Seren'le son kalan beyin hücrelerimiz de göz göze geldi. Çünkü şaka yaptığını düşünüyorduk. Beklemediğimiz bir olay olduğu için beyin tüm işlevini kaybetmişti. "Ne dedi bu biraz önce?" Seren ağzındaki balonu çıkarmadan zar zor konuşarak bana dönerken kaşlarımı çatarak Hayal'e döndüm. "Kim kiminle evleniyor?"
"Galiba Cesur evleniyor." dedi Hayal mantığını kullanmaya çalışarak. Bizim beyinler devre dışı bırakıldığı için şu an normal düşünemiyorduk.
"Kimle?" dedi Seren hepimizden daha çok şok olduğu belli sesiyle. "Benimle evlenecek hali yok." Tüm açıklamayı Hayal yapıyordu.
"Peki kiminle evleniyor?"diye sorunca Seren devreye ben girdim.
"Benimle dedi" dedim anlamayarak.
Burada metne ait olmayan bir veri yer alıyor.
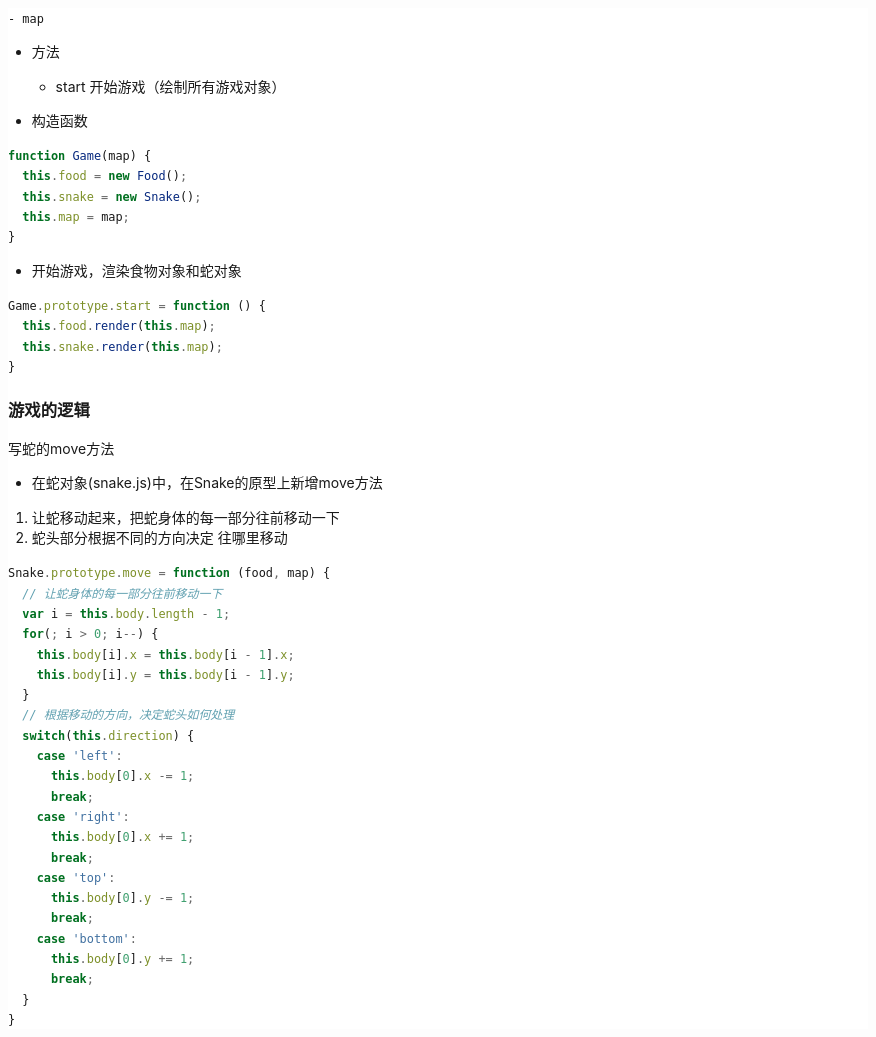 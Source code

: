     - map

  - 方法

    - start            开始游戏（绘制所有游戏对象）



- 构造函数

```js
function Game(map) {
  this.food = new Food();
  this.snake = new Snake();
  this.map = map;
}
```

- 开始游戏，渲染食物对象和蛇对象

```js
Game.prototype.start = function () {
  this.food.render(this.map);
  this.snake.render(this.map);
}
```

### 游戏的逻辑

写蛇的move方法

- 在蛇对象(snake.js)中，在Snake的原型上新增move方法

1. 让蛇移动起来，把蛇身体的每一部分往前移动一下
2. 蛇头部分根据不同的方向决定 往哪里移动

```js
Snake.prototype.move = function (food, map) {
  // 让蛇身体的每一部分往前移动一下
  var i = this.body.length - 1;
  for(; i > 0; i--) {
    this.body[i].x = this.body[i - 1].x;
    this.body[i].y = this.body[i - 1].y;
  }
  // 根据移动的方向，决定蛇头如何处理
  switch(this.direction) {
    case 'left': 
      this.body[0].x -= 1;
      break;
    case 'right':
      this.body[0].x += 1;
      break;
    case 'top':
      this.body[0].y -= 1;
      break;
    case 'bottom':
      this.body[0].y += 1;
      break;
  }
}
```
Seren gözlerini kocaman açtı. "Seninle mi evleniyor? Kızım, sen Savaş'la beraber değil misin?"
"Hayır, benimle" dedi Hayal açıklamaya çalışarak. "Hani şahs bakımından yani."
"Kaç kişiyle evleniyor bu adam?! Hepinizle aynı anda mı?!" Seren ağzındaki balonu çıkarıp havaya bırakınca balon da tıpkı onun gibi çıldırarak evde tur attıktan sonra sert bir iniş yapmıştı.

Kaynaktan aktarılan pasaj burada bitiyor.